**What you will do:**
Copy every line of the data in which the word "link" occurs.

[Dataset excerpts]

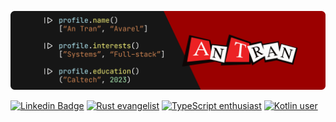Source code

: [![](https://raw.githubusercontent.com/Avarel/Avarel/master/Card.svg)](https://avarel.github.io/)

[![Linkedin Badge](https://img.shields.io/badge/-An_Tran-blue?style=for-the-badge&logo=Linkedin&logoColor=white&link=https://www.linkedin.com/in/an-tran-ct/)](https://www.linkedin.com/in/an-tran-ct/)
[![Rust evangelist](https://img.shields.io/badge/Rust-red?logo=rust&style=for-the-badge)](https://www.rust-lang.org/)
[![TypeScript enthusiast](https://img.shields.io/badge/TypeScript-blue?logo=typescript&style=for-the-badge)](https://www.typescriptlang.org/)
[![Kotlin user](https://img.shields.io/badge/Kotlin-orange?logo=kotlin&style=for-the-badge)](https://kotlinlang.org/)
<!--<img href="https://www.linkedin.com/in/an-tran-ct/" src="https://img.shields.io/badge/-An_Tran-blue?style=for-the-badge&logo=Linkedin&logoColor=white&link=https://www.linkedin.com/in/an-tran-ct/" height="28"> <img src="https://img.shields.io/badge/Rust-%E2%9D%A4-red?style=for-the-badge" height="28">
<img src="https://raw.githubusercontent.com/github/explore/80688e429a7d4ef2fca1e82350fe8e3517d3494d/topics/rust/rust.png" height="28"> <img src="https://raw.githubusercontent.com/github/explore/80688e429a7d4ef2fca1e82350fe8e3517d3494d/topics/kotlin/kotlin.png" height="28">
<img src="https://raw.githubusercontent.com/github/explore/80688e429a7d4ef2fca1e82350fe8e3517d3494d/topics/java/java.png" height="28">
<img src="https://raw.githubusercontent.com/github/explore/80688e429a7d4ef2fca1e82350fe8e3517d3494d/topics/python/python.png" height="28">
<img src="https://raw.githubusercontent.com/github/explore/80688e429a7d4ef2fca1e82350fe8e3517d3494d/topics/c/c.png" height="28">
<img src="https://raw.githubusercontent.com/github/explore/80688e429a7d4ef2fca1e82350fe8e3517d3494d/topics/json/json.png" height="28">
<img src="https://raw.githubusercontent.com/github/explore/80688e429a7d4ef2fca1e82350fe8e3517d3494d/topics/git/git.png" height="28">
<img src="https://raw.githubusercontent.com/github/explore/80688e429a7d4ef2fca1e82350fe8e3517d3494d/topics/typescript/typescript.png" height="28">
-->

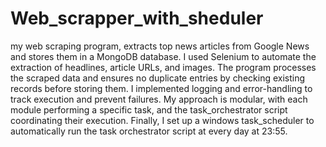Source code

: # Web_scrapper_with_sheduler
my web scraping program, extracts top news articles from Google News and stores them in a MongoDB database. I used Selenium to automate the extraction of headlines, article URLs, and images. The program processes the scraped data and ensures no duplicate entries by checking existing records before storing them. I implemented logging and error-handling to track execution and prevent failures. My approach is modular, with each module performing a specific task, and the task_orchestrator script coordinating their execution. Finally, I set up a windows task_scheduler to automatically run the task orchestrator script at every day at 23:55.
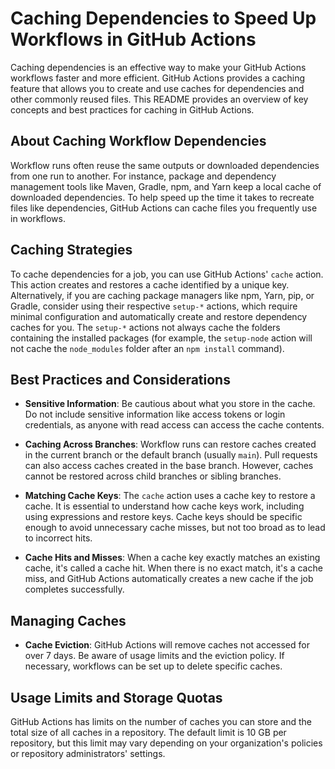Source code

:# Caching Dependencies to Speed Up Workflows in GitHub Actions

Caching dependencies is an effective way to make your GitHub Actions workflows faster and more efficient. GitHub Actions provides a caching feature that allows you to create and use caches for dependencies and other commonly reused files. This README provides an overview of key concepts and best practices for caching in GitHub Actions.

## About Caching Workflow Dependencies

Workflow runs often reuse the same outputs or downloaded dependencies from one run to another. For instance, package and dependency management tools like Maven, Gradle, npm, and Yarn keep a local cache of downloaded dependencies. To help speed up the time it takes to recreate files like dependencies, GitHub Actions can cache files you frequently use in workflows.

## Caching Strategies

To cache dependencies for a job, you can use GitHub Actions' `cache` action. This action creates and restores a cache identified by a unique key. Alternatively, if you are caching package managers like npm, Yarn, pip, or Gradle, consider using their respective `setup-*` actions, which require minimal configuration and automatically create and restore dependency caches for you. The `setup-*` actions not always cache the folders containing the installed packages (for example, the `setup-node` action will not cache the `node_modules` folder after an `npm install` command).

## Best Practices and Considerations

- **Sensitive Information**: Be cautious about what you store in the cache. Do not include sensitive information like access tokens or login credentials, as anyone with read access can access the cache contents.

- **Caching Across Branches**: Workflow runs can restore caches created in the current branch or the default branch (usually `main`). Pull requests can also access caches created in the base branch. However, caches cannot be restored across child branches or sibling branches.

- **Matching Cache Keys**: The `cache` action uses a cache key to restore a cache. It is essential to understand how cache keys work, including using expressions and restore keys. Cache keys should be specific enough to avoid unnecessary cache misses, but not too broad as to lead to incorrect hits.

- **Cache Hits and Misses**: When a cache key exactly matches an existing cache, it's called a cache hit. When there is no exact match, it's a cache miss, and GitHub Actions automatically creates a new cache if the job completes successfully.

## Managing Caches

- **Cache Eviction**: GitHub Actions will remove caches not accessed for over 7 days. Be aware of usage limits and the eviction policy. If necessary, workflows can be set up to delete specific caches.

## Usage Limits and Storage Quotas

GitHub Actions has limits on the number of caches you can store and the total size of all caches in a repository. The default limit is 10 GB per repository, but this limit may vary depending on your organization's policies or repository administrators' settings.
---
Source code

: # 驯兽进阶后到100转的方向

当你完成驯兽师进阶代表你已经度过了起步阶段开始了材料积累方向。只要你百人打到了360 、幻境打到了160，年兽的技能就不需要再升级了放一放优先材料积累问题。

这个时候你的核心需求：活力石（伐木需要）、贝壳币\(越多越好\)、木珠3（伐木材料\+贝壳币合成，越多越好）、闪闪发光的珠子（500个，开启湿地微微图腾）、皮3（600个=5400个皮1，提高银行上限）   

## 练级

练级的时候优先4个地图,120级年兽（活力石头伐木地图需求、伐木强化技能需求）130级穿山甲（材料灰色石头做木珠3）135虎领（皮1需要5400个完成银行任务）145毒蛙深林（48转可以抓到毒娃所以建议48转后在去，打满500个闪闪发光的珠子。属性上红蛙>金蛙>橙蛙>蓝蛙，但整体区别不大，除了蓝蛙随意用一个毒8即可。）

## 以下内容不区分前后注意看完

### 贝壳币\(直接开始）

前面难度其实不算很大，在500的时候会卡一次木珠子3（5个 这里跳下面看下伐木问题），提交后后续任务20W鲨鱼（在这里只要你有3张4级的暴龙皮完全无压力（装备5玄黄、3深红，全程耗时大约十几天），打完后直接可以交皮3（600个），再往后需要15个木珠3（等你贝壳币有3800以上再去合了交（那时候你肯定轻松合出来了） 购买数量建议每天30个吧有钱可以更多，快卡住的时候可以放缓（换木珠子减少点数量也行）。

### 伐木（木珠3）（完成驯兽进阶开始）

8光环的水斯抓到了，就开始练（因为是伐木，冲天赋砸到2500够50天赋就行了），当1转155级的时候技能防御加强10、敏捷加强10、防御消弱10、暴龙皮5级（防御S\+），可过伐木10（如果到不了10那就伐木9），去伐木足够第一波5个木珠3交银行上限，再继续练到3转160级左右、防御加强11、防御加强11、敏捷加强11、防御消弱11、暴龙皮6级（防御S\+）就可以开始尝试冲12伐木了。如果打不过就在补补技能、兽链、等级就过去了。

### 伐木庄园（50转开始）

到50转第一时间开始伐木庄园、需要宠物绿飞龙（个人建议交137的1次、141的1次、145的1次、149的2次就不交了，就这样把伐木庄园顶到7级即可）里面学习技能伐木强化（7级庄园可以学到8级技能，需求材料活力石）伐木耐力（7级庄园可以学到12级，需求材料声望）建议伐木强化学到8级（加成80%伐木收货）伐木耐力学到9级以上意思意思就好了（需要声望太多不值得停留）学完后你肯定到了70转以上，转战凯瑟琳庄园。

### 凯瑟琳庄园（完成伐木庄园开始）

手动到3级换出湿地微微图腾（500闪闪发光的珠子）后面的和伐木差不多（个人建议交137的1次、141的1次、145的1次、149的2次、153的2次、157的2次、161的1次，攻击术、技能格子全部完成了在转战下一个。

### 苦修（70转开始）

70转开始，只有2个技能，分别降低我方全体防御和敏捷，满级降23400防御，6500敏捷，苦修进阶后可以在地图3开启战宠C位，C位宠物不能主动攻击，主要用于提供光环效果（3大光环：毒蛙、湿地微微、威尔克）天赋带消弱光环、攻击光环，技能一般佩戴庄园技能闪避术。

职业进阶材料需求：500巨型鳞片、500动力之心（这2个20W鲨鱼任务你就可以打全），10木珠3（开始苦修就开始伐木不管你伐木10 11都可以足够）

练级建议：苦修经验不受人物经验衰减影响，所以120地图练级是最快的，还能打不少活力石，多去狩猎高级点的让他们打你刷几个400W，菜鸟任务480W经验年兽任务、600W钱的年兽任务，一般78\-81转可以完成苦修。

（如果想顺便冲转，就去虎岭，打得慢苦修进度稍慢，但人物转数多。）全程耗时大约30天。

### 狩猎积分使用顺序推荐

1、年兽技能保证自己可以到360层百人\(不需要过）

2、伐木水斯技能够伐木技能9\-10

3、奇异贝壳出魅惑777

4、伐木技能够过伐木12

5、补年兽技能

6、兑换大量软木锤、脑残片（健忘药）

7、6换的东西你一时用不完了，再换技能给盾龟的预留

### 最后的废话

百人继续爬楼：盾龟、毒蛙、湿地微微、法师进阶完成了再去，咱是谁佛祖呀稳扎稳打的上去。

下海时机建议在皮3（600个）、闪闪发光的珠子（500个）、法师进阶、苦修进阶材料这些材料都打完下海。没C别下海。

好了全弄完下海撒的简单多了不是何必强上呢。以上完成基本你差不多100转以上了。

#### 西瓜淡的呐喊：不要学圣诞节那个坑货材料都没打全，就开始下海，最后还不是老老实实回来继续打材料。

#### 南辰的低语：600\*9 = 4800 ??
--
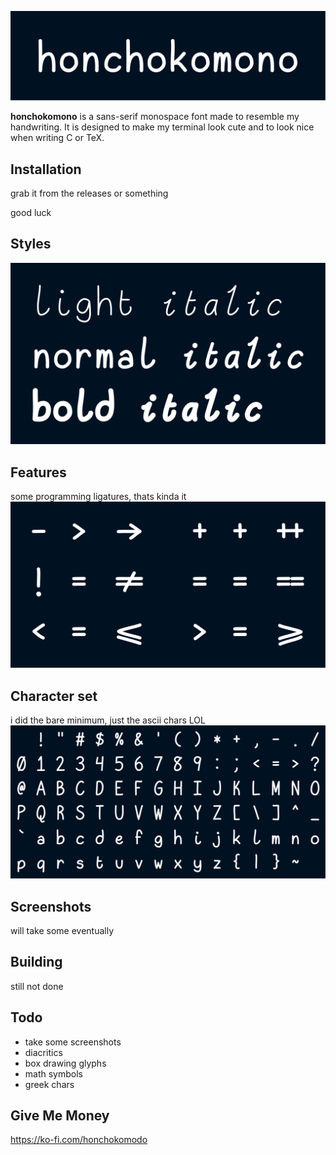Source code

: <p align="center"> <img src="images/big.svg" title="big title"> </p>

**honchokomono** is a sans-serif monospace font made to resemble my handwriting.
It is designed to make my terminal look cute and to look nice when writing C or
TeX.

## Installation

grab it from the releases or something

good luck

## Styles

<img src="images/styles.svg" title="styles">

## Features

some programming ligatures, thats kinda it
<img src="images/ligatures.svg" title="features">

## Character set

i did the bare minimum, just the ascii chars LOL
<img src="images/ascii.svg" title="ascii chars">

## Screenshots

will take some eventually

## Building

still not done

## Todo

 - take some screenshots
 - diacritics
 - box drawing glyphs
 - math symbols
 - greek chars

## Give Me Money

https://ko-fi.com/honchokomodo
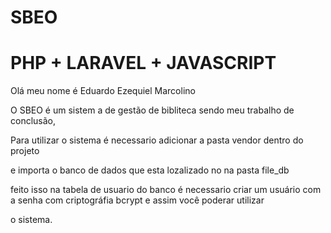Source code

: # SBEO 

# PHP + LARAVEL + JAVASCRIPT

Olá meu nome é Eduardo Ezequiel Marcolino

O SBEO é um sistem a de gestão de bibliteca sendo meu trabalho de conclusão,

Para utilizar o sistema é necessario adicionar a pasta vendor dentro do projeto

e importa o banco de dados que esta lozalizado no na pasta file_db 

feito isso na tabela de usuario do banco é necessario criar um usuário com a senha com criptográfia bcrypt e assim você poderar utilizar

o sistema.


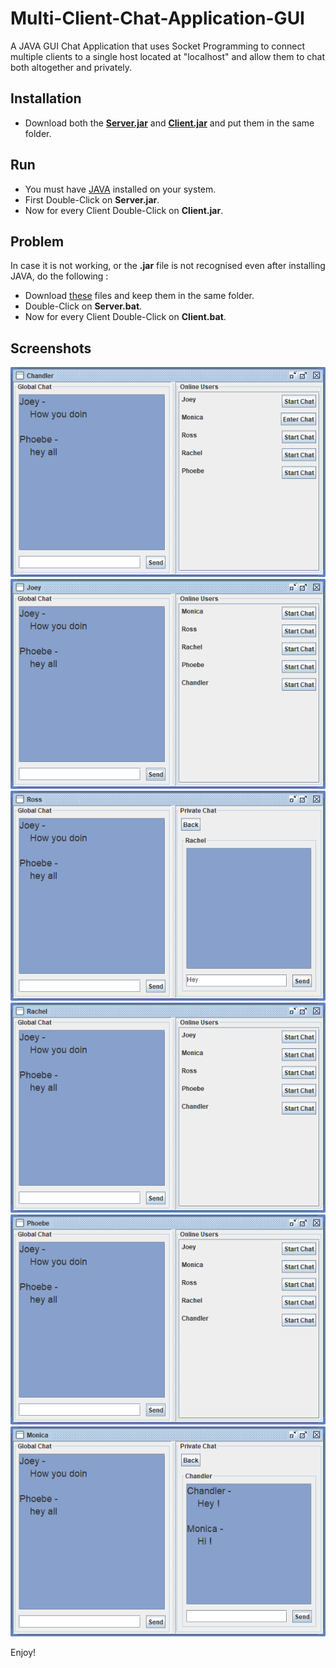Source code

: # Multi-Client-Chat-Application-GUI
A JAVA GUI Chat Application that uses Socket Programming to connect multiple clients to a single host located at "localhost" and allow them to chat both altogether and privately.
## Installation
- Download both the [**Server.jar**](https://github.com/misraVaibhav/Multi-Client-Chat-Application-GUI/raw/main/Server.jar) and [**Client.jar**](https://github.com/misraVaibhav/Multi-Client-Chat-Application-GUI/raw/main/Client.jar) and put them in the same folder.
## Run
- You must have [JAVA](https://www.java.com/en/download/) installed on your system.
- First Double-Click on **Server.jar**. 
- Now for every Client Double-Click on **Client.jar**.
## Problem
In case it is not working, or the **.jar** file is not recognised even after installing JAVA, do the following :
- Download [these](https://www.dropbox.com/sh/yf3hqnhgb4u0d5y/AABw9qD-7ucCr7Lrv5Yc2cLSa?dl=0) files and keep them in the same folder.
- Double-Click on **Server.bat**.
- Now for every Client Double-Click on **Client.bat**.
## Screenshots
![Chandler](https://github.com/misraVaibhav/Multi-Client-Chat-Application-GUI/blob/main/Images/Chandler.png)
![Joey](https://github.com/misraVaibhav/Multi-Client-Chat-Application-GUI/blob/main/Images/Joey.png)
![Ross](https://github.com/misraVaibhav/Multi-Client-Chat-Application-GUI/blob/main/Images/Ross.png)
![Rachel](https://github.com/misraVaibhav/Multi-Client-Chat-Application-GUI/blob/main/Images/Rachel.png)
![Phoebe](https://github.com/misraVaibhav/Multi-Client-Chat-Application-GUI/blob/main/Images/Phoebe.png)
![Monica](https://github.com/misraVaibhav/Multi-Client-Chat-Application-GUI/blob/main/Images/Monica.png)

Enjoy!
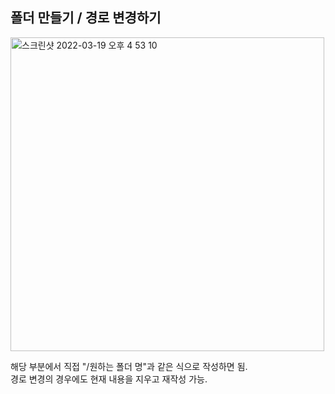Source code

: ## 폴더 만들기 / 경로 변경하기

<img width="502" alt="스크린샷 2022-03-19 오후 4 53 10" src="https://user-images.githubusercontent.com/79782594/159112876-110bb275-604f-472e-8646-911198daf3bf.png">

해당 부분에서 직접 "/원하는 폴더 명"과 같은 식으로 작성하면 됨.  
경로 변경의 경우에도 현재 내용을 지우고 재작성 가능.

**Response to this exercise:**
[![Linkedin Badge](https://img.shields.io/badge/-An_Tran-blue?style=for-the-badge&logo=Linkedin&logoColor=white&link=https://www.linkedin.com/in/an-tran-ct/)](https://www.linkedin.com/in/an-tran-ct/)
<!--<img href="https://www.linkedin.com/in/an-tran-ct/" src="https://img.shields.io/badge/-An_Tran-blue?style=for-the-badge&logo=Linkedin&logoColor=white&link=https://www.linkedin.com/in/an-tran-ct/" height="28"> <img src="https://img.shields.io/badge/Rust-%E2%9D%A4-red?style=for-the-badge" height="28">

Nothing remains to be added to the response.